[DATA FOR ANALYSIS Boundary: Start]
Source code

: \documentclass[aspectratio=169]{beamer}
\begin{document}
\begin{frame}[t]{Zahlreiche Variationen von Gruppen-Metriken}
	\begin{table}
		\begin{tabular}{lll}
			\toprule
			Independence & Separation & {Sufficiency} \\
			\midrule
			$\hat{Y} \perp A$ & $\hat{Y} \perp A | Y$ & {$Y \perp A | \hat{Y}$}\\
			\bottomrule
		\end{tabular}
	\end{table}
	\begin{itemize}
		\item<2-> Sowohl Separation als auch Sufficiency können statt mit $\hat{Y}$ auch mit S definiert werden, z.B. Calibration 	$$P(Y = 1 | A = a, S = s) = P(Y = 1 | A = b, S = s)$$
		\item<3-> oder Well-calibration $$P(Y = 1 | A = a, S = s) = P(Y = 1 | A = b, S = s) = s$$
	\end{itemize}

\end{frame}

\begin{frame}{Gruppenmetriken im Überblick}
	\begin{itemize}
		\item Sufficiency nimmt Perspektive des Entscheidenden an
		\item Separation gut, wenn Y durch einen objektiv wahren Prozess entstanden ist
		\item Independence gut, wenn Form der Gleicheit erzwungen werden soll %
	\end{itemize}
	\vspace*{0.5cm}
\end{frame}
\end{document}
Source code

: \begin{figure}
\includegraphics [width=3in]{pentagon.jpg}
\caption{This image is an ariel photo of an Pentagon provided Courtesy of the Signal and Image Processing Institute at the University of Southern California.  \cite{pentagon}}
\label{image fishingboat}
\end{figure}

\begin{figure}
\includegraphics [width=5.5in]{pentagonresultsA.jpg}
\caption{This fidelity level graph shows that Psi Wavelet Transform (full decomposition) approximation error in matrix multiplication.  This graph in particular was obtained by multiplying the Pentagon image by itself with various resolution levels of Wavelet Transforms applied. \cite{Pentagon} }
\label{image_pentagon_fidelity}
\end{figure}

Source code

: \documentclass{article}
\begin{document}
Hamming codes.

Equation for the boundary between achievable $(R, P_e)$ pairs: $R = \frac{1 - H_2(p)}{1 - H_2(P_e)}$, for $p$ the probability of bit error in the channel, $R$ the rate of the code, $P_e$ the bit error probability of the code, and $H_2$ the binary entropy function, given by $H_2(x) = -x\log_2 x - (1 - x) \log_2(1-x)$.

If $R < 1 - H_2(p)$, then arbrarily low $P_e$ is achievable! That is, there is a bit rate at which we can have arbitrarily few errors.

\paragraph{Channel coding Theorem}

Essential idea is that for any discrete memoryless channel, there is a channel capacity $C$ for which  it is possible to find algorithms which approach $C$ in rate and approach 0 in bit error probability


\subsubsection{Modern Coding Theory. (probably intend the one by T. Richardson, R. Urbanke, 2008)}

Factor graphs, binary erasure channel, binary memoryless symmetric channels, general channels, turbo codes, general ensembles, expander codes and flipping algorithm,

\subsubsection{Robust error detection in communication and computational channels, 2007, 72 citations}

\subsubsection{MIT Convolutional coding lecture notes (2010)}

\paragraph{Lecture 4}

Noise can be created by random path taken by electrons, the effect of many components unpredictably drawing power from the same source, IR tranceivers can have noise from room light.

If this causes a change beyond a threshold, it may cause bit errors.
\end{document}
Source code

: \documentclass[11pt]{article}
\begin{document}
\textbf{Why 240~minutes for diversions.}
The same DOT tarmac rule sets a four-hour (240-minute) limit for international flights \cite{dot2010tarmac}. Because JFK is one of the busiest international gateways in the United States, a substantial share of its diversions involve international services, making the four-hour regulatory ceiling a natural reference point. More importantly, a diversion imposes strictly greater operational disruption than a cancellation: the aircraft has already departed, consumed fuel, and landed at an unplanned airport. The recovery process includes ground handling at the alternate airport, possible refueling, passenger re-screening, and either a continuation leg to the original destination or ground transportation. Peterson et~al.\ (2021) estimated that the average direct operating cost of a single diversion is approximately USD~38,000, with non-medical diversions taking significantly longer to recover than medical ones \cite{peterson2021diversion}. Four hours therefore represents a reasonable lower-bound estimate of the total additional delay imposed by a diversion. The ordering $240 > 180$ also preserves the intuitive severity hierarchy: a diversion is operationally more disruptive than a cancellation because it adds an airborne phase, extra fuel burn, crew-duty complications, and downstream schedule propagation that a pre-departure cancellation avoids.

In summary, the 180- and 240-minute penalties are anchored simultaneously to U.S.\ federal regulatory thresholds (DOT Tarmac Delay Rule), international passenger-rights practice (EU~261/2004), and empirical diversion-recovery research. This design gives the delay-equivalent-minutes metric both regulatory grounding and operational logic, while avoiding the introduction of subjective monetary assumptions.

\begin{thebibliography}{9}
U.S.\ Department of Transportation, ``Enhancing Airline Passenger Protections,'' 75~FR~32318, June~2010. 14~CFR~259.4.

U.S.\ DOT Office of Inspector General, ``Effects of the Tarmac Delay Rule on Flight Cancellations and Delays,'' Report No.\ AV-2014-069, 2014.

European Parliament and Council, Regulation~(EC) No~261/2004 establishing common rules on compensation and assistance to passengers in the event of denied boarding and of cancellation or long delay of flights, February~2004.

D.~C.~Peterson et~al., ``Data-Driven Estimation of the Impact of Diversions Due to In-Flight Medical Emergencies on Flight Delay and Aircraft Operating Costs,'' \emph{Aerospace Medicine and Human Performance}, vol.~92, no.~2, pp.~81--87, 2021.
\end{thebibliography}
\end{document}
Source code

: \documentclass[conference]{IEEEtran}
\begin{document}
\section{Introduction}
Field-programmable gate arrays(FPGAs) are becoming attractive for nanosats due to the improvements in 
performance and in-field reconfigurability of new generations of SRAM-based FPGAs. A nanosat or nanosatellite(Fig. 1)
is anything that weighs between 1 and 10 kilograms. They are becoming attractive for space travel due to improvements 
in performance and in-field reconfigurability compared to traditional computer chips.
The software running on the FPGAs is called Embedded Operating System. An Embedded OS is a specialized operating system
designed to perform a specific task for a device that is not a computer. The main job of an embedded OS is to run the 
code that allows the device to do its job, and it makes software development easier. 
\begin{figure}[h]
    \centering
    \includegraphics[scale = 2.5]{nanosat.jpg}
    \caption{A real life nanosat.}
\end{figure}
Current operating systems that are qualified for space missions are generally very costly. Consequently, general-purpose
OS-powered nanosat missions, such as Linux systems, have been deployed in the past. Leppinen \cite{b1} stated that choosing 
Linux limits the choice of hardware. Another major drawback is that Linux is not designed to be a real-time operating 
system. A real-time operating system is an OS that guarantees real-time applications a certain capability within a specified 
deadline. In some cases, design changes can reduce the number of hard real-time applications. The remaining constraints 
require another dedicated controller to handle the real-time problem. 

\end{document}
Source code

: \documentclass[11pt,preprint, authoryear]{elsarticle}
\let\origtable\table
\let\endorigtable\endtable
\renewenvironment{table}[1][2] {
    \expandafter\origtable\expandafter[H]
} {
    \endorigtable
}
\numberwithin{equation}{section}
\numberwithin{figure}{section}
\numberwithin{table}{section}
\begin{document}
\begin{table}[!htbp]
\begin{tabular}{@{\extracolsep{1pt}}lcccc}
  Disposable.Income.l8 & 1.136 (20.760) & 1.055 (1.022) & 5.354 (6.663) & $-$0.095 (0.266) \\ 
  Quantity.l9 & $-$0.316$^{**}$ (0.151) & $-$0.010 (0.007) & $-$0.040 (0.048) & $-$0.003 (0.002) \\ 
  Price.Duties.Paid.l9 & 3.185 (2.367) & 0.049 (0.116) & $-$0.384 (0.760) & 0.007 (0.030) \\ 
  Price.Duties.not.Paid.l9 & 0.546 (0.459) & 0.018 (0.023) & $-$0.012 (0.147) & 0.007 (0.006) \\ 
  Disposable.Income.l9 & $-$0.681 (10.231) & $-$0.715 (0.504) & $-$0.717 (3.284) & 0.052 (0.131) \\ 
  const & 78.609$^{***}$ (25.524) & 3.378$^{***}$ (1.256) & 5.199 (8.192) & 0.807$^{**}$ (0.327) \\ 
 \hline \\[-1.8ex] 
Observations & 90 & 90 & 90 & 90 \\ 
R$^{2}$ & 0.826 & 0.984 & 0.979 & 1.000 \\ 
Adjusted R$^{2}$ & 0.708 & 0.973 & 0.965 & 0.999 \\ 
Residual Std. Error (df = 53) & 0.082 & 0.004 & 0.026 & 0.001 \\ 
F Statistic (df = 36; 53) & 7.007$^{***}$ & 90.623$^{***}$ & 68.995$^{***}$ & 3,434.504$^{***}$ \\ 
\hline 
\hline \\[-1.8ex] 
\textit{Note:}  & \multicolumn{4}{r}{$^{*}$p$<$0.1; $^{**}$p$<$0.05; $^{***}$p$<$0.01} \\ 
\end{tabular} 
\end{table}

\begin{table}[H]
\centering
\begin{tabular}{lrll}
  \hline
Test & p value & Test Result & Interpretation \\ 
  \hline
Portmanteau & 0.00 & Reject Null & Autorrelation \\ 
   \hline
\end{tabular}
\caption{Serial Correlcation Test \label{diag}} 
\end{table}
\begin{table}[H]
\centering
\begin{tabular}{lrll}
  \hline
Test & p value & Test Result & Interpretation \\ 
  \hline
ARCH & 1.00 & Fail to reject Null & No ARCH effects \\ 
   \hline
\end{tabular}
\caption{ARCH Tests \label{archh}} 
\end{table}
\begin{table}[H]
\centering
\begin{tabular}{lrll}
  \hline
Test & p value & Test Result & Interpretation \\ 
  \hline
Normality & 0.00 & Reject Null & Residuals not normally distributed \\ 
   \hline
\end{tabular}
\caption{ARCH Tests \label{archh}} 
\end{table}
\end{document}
[DATA FOR ANALYSIS Boundary: End]
> _INSTRUCTIONS FOR THE TASK_: Your reply should hold every line from the data that contains "Disposable", copied in full.

> _EXPECTED OUTPUT_:
  Disposable.Income.l8 & 1.136 (20.760) & 1.055 (1.022) & 5.354 (6.663) & $-$0.095 (0.266) \\ 
  Disposable.Income.l9 & $-$0.681 (10.231) & $-$0.715 (0.504) & $-$0.717 (3.284) & 0.052 (0.131) \\ 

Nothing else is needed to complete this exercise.